Jacques de Coulon, philosophe de l’attention

Article dans La Croix, quotidien parisien des 11 et 12 février 2017

Instituteur puis professeur de philosophie, proviseur et recteur de lycée, ce pionnier de la méditation à l’école a consacré sa vie à l’éducation. Aujourd’hui retraité, il essaie de « garder le cap de la joie »

Fribourg (Suisse)

De notre envoyée spéciale France Lebreton

Jacques-Coulon-encourage-chacun-cultiver-interiorite_0_730_1095Gare de Fribourg, un jour de semaine. Température extérieure : – 5 degrés. Le vent est glacial mais l’accueil, chaleureux. S’il était besoin de casser la glace, rien de tel que partager une fondue au fromage suisse « moitié-moitié », 50 % gruyère, 50 % vacherin. Un plat idéal, aussi, pour sonder le cœur d’un homme.

Longtemps, Jacques de Coulon a eu le regard rivé sur l’horloge. Ce natif de Neuchâtel, en Suisse, jonglait entre ses différentes responsabilités. Professeur de philosophie, proviseur et recteur de collège, président et membre du Conseil de l’éducation (1), conférencier, auteur, chroniqueur… « La grande affaire de ma vie, c’est l’éducation », reconnaît Jacques de Coulon.

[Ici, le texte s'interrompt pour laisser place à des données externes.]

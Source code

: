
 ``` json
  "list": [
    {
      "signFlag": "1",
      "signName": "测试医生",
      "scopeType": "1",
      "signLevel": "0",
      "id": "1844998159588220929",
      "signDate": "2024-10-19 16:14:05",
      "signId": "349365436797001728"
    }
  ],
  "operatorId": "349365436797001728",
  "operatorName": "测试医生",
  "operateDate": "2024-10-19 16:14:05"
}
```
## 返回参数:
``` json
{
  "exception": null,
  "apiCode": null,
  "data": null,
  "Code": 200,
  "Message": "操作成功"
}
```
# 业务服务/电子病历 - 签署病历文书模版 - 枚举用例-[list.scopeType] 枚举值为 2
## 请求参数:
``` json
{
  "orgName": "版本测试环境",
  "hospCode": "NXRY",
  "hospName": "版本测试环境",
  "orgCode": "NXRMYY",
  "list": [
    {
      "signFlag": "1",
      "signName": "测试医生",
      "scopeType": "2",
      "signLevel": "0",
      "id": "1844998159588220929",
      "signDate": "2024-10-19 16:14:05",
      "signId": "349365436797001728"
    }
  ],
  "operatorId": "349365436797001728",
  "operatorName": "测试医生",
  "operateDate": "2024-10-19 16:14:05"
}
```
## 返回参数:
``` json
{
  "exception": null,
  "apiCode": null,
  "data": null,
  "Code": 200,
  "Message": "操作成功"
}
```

Retraité depuis deux ans, il continue d’enseigner la philosophie dans le cadre de la formation pastorale des séminaristes et futurs diacres notamment. Dans la rue piétonne qui monte au collège (équivalent du lycée en France) Saint-Michel, des signes de tête et des sourires entendus saluent discrètement celui qui fut, pendant plus de trente ans, professeur, proviseur puis recteur de cet établissement public réputé.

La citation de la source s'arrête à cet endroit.